L'abbé Philippe de Maupeou n'est pas un pédophile même s'il a été condamné à la prison avec sursis plus tôt cette année pour avoir caressé la vulve et les seins d'une petite fille de 8 ans, mais il a commis une «erreur de comportement» lorsqu'il a fait ce geste, a déclaré hier le cardinal Jean-Claude Turcotte.

Lors d'un entretien radiophonique, le cardinal Turcotte a ajouté que l'évêché essaie d'être «charitable» avec les personnes qui ont purgé leur peine. L'abbé de Maupeou a terminé la sienne fin août. Depuis, il se trouve en probation. Le diocèse de Montréal a décidé de lui octroyer une bourse d'études de 60 000$ en droit canonique. Cette formation, qu'il vient de commencer à Ottawa, l'aidera à se rendre utile dans le règlement de litiges impliquant l'Église, a dit le cardinal.

«On l'a fait soigner, a-t-il dit à l'animateur Benoît Dutrizac sur les ondes de 98,5 FM. Il (l'abbé) a passé une période de plusieurs mois dans un institut spécialisé pour bien vérifier si c'est un pédophile ou si c'était une erreur de comportement. On sait que ce n'est pas un pédophile, la science actuelle nous le dit. Bon. Il a reçu sa sentence. Je peux même vous dire qu'il a fait sa sentence chez moi. Je l'ai pris à l'évêché, parce que nous, on essaie d'être charitables à l'endroit de ces gens-là.

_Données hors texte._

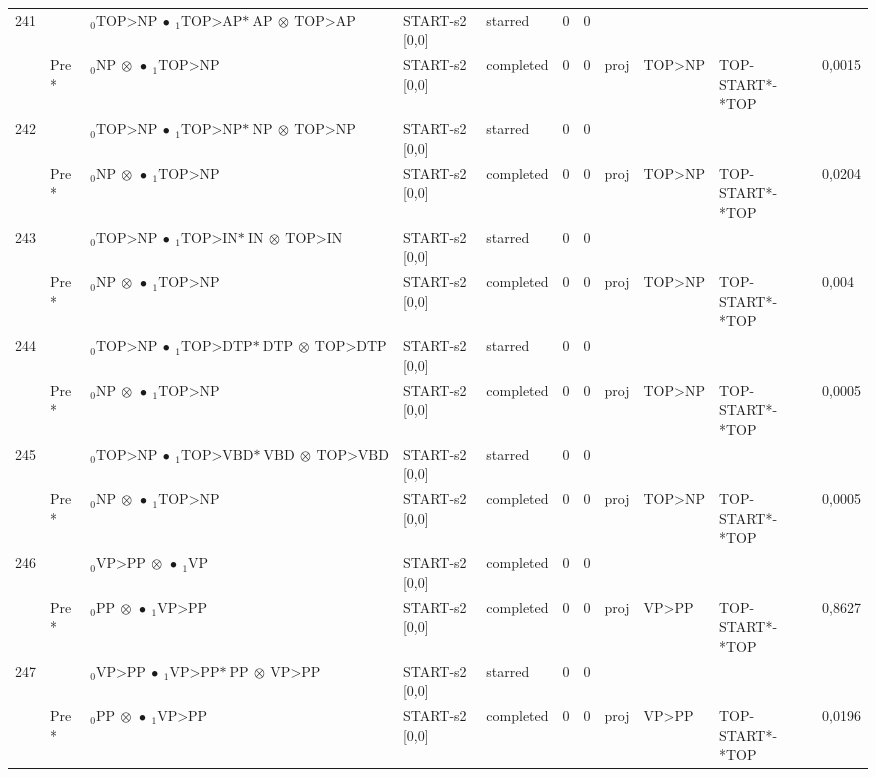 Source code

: \documentclass[10pt]{article}
\begin{document}
\begin{longtable}[htbp]{lllllllllll}
241 & & $ {}_0 \textrm{TOP>NP} \  \bullet \ {}_{1} \textrm{TOP>AP*} \ \textrm{AP} \  \otimes \ \textrm{TOP>AP} $ & START-s2 [0,0] & starred & 0 & 0 & & & & \\ 
 & Pre *& $ {}_0 \textrm{NP} \  \otimes \  \bullet \ {}_{1} \textrm{TOP>NP} $ & START-s2 [0,0] & completed & 0 & 0 & proj & TOP>NP & TOP-START*-*TOP & 0,0015 \\ 
242 & & $ {}_0 \textrm{TOP>NP} \  \bullet \ {}_{1} \textrm{TOP>NP*} \ \textrm{NP} \  \otimes \ \textrm{TOP>NP} $ & START-s2 [0,0] & starred & 0 & 0 & & & & \\ 
 & Pre *& $ {}_0 \textrm{NP} \  \otimes \  \bullet \ {}_{1} \textrm{TOP>NP} $ & START-s2 [0,0] & completed & 0 & 0 & proj & TOP>NP & TOP-START*-*TOP & 0,0204 \\ 
243 & & $ {}_0 \textrm{TOP>NP} \  \bullet \ {}_{1} \textrm{TOP>IN*} \ \textrm{IN} \  \otimes \ \textrm{TOP>IN} $ & START-s2 [0,0] & starred & 0 & 0 & & & & \\ 
 & Pre *& $ {}_0 \textrm{NP} \  \otimes \  \bullet \ {}_{1} \textrm{TOP>NP} $ & START-s2 [0,0] & completed & 0 & 0 & proj & TOP>NP & TOP-START*-*TOP & 0,004 \\ 
244 & & $ {}_0 \textrm{TOP>NP} \  \bullet \ {}_{1} \textrm{TOP>DTP*} \ \textrm{DTP} \  \otimes \ \textrm{TOP>DTP} $ & START-s2 [0,0] & starred & 0 & 0 & & & & \\ 
 & Pre *& $ {}_0 \textrm{NP} \  \otimes \  \bullet \ {}_{1} \textrm{TOP>NP} $ & START-s2 [0,0] & completed & 0 & 0 & proj & TOP>NP & TOP-START*-*TOP & 0,0005 \\ 
245 & & $ {}_0 \textrm{TOP>NP} \  \bullet \ {}_{1} \textrm{TOP>VBD*} \ \textrm{VBD} \  \otimes \ \textrm{TOP>VBD} $ & START-s2 [0,0] & starred & 0 & 0 & & & & \\ 
 & Pre *& $ {}_0 \textrm{NP} \  \otimes \  \bullet \ {}_{1} \textrm{TOP>NP} $ & START-s2 [0,0] & completed & 0 & 0 & proj & TOP>NP & TOP-START*-*TOP & 0,0005 \\ 
246 & & $ {}_0 \textrm{VP>PP} \  \otimes \  \bullet \ {}_{1} \textrm{VP} $ & START-s2 [0,0] & completed & 0 & 0 & & & & \\ 
 & Pre *& $ {}_0 \textrm{PP} \  \otimes \  \bullet \ {}_{1} \textrm{VP>PP} $ & START-s2 [0,0] & completed & 0 & 0 & proj & VP>PP & TOP-START*-*TOP & 0,8627 \\ 
247 & & $ {}_0 \textrm{VP>PP} \  \bullet \ {}_{1} \textrm{VP>PP*} \ \textrm{PP} \  \otimes \ \textrm{VP>PP} $ & START-s2 [0,0] & starred & 0 & 0 & & & & \\ 
 & Pre *& $ {}_0 \textrm{PP} \  \otimes \  \bullet \ {}_{1} \textrm{VP>PP} $ & START-s2 [0,0] & completed & 0 & 0 & proj & VP>PP & TOP-START*-*TOP & 0,0196 \\ 

\end{longtable}
\end{document}
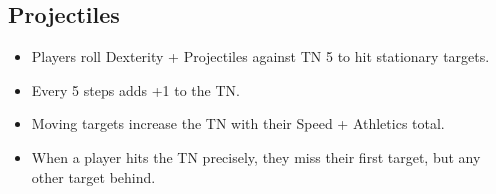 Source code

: \subsection*{Projectiles}

\begin{itemize}
  \item
  Players roll Dexterity + Projectiles against TN 5 to hit stationary targets.
  \item
  Every 5 steps adds +1 to the TN.
  \item
  Moving targets increase the TN with their Speed + Athletics total.
  \item
  When a player hits the TN precisely, they miss their first target, but any other target behind.
\end{itemize}

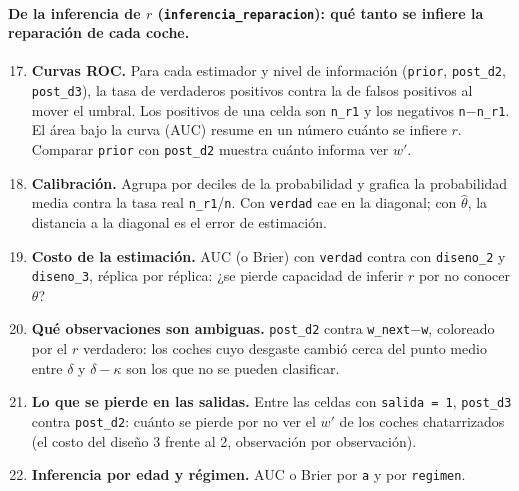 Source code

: \documentclass[11pt]{article}
\newcommand{\col}[1]{\texttt{#1}}
\begin{document}
\paragraph{De la inferencia de $r$ (\texttt{inferencia\_reparacion}): qué tanto se infiere la
reparación de cada coche.}
\begin{enumerate}
  \setcounter{enumi}{16}
  \item \textbf{Curvas ROC.} Para cada estimador y nivel de información (\col{prior},
  \col{post\_d2}, \col{post\_d3}), la tasa de verdaderos positivos contra la de falsos
  positivos al mover el umbral. Los positivos de una celda son \col{n\_r1} y los negativos
  \col{n}$-$\col{n\_r1}. El área bajo la curva (AUC) resume en un número cuánto se infiere $r$.
  Comparar \col{prior} con \col{post\_d2} muestra cuánto informa ver $w'$.
  \item \textbf{Calibración.} Agrupa por deciles de la probabilidad y grafica la probabilidad
  media contra la tasa real \col{n\_r1}/\col{n}. Con \col{verdad} cae en la diagonal; con
  $\hat\theta$, la distancia a la diagonal es el error de estimación.
  \item \textbf{Costo de la estimación.} AUC (o Brier) con \col{verdad} contra con
  \col{diseno\_2} y \col{diseno\_3}, réplica por réplica: ¿se pierde capacidad de inferir $r$
  por no conocer $\theta$?
  \item \textbf{Qué observaciones son ambiguas.} \col{post\_d2} contra \col{w\_next}$-$\col{w},
  coloreado por el $r$ verdadero: los coches cuyo desgaste cambió cerca del punto medio entre
  $\delta$ y $\delta-\kappa$ son los que no se pueden clasificar.
  \item \textbf{Lo que se pierde en las salidas.} Entre las celdas con \col{salida = 1},
  \col{post\_d3} contra \col{post\_d2}: cuánto se pierde por no ver el $w'$ de los coches
  chatarrizados (el costo del diseño 3 frente al 2, observación por observación).
  \item \textbf{Inferencia por edad y régimen.} AUC o Brier por \col{a} y por \col{regimen}.
\end{enumerate}
\end{document}
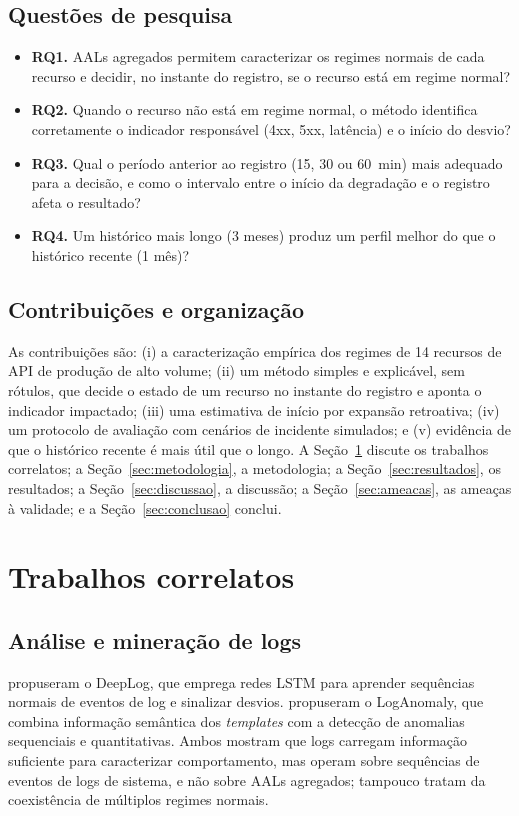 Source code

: \documentclass[sigconf,nonacm]{acmart}
\begin{document}
\subsection{Questões de pesquisa}
\begin{itemize}
  \item \textbf{RQ1.} AALs agregados permitem caracterizar os regimes normais de cada recurso e decidir, no instante do registro, se o recurso está em regime normal?
  \item \textbf{RQ2.} Quando o recurso não está em regime normal, o método identifica corretamente o indicador responsável (4xx, 5xx, latência) e o início do desvio?
  \item \textbf{RQ3.} Qual o período anterior ao registro (15, 30 ou 60~min) mais adequado para a decisão, e como o intervalo entre o início da degradação e o registro afeta o resultado?
  \item \textbf{RQ4.} Um histórico mais longo (3 meses) produz um perfil melhor do que o histórico recente (1 mês)?
\end{itemize}

\subsection{Contribuições e organização}
As contribuições são: (i) a caracterização empírica dos regimes de 14 recursos de API de produção de alto volume; (ii) um método simples e explicável, sem rótulos, que decide o estado de um recurso no instante do registro e aponta o indicador impactado; (iii) uma estimativa de início por expansão retroativa; (iv) um protocolo de avaliação com cenários de incidente simulados; e (v) evidência de que o histórico recente é mais útil que o longo. A Seção~\ref{sec:correlatos} discute os trabalhos correlatos; a Seção~\ref{sec:metodologia}, a metodologia; a Seção~\ref{sec:resultados}, os resultados; a Seção~\ref{sec:discussao}, a discussão; a Seção~\ref{sec:ameacas}, as ameaças à validade; e a Seção~\ref{sec:conclusao} conclui.

\section{Trabalhos correlatos}\label{sec:correlatos}

\subsection{Análise e mineração de logs}
\citet{du2017deeplog} propuseram o DeepLog, que emprega redes LSTM para aprender sequências normais de eventos de log e sinalizar desvios. \citet{meng2019loganomaly} propuseram o LogAnomaly, que combina informação semântica dos \emph{templates} com a detecção de anomalias sequenciais e quantitativas. Ambos mostram que logs carregam informação suficiente para caracterizar comportamento, mas operam sobre sequências de eventos de logs de sistema, e não sobre AALs agregados; tampouco tratam da coexistência de múltiplos regimes normais.
\end{document}
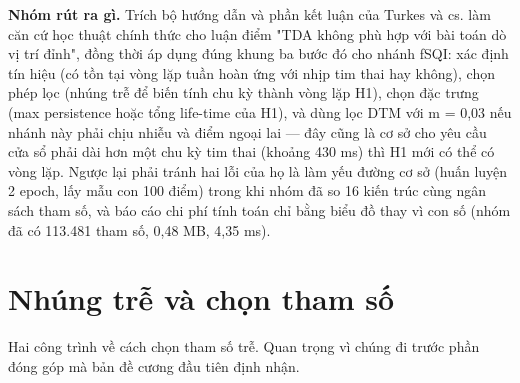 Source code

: \documentclass[12pt,a4paper]{article}
\begin{document}
\noindent \textbf{\color{tdtblue}Nhóm rút ra gì.} Trích bộ hướng dẫn và phần kết luận của Turkes và cs. làm căn cứ học thuật chính thức cho luận điểm "TDA không phù hợp với bài toán dò vị trí đỉnh", đồng thời áp dụng đúng khung ba bước đó cho nhánh fSQI: xác định tín hiệu (có tồn tại vòng lặp tuần hoàn ứng với nhịp tim thai hay không), chọn phép lọc (nhúng trễ để biến tính chu kỳ thành vòng lặp H1), chọn đặc trưng (max persistence hoặc tổng life-time của H1), và dùng lọc DTM với m = 0,03 nếu nhánh này phải chịu nhiễu và điểm ngoại lai — đây cũng là cơ sở cho yêu cầu cửa sổ phải dài hơn một chu kỳ tim thai (khoảng 430 ms) thì H1 mới có thể có vòng lặp. Ngược lại phải tránh hai lỗi của họ là làm yếu đường cơ sở (huấn luyện 2 epoch, lấy mẫu con 100 điểm) trong khi nhóm đã so 16 kiến trúc cùng ngân sách tham số, và báo cáo chi phí tính toán chỉ bằng biểu đồ thay vì con số (nhóm đã có 113.481 tham số, 0,48 MB, 4,35 ms).\par\vspace{3pt}
\vspace{6pt}
\clearpage
\section{Nhúng trễ và chọn tham số}
Hai công trình về cách chọn tham số trễ. Quan trọng vì chúng đi trước phần đóng góp mà bản đề cương đầu tiên định nhận.
\end{document}

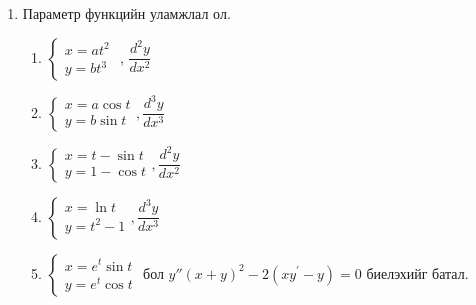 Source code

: \begin{enumerate}
\begin{enumerate}
    \item $e^{x+y}-xy=0$ , $y''$
\end{enumerate}
\item Параметр функцийн уламжлал ол.
\begin{enumerate}
    \item
    $\begin{cases}
        x=at^2\\
        y=bt^3
    \end{cases}$ , $\dfrac{d^2y}{dx^2}$
      \item 
     $ \begin{cases}
        x=a\cos t\\
        y=b\sin t
    \end{cases} , \dfrac{d^3y}{dx^3}$
      \item 
      $\begin{cases}
        x=t-\sin t\\
        y=1-\cos t
    \end{cases} , \dfrac{d^2y}{dx^2}$
      \item 
      $\begin{cases}
        x=\ln t\\
        y=t^2-1
    \end{cases} , \dfrac{d^3y}{dx^3}$  
    \item 
    $\begin{cases}
        x=e^t\sin t\\
        y=e^t\cos t
    \end{cases}$ бол $y''(x+y)^2-2(xy^{\prime}-y)=0$ биелэхийг батал.
\end{enumerate}
\end{enumerate}
\newpage
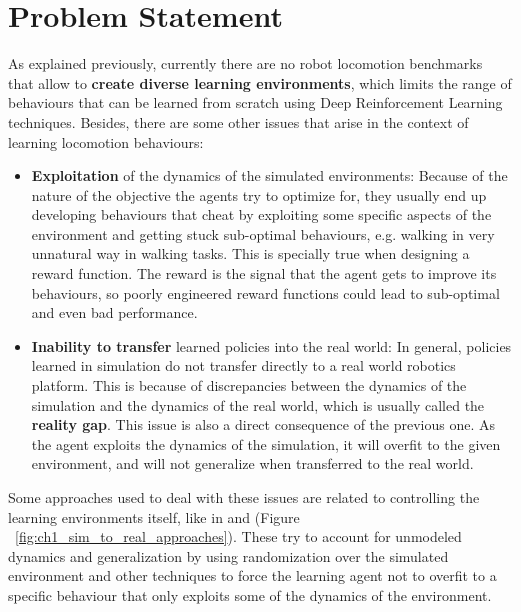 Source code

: \section{Problem Statement}
\label{sec:problem}

As explained previously, currently there are no robot locomotion benchmarks that allow
to \textbf{create diverse learning environments}, which limits the range of behaviours that can be learned
from scratch using Deep Reinforcement Learning techniques. Besides, there are some other issues 
that arise in the context of learning locomotion behaviours:

\begin{itemize}
    \item \textbf{Exploitation} of the dynamics of the simulated environments: 
            Because of the nature of the objective the agents try to optimize for, they usually
            end up developing behaviours that cheat by exploiting some specific aspects of the environment
            and getting stuck sub-optimal behaviours, e.g. walking in very unnatural way in walking tasks.
            This is specially true when designing a reward function. The reward is the signal
            that the agent gets to improve its behaviours, so poorly engineered reward functions could lead to sub-optimal and even bad performance.
    \item \textbf{Inability to transfer} learned  policies into the real world:
            In general, policies learned in simulation do not transfer directly to a real world robotics
            platform. This is because of discrepancies between the dynamics of the simulation and
            the dynamics of the real world, which is usually called the \textbf{reality gap}.
            This issue is also a direct consequence of the previous one. As the agent exploits the 
            dynamics of the simulation, it will overfit to the given environment, and will 
            not generalize when transferred to the real world.
\end{itemize}

Some approaches used to deal with these issues are related to controlling the learning 
environments itself, like in \citeauthor{GoogleBrainSim2Real} and \citeauthor{OpenAISim2real} (Figure ~\ref{fig:ch1_sim_to_real_approaches}).
These try to account for unmodeled dynamics and generalization by using randomization
over the simulated environment and other techniques to force the learning agent not to 
overfit to a specific behaviour that only exploits some of the dynamics of the environment.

«Là, il a fini (sa sentence de prison avec sursis). Pour être sûr qu'il ne fera jamais de pastorale, comme il n'a aucune formation, mais qu'il veut demeurer en service, puisqu'il faut qu'il vive aussi, ce gars-là je ne veux pas l'envoyer (se) tuer, moi-là alors, il veut être disponible pour des tâches administratives

«Alors, au fond, pourquoi on l'envoie étudier, c'est pour qu'il acquière une formation en administration. Et la meilleure formation qui peut nous être la plus utile, et à lui aussi, c'est une formation dans le droit, pour être capable de régler tous les problèmes de nomination, les chicanes de juridiction, ces choses-là, qui ne le mettront pas en contact avec la pastorale.»

Le cardinal Turcotte a refusé d'accorder une entrevue à ce sujet à La Presse, qui a révélé dans son numéro hier qu'il avait décidé d'octroyer une bourse de 20 000$ par année pendant trois ans à l'abbé de Maupeou pour étudier à la faculté de droit canonique de l'Université Saint-Paul, à Ottawa.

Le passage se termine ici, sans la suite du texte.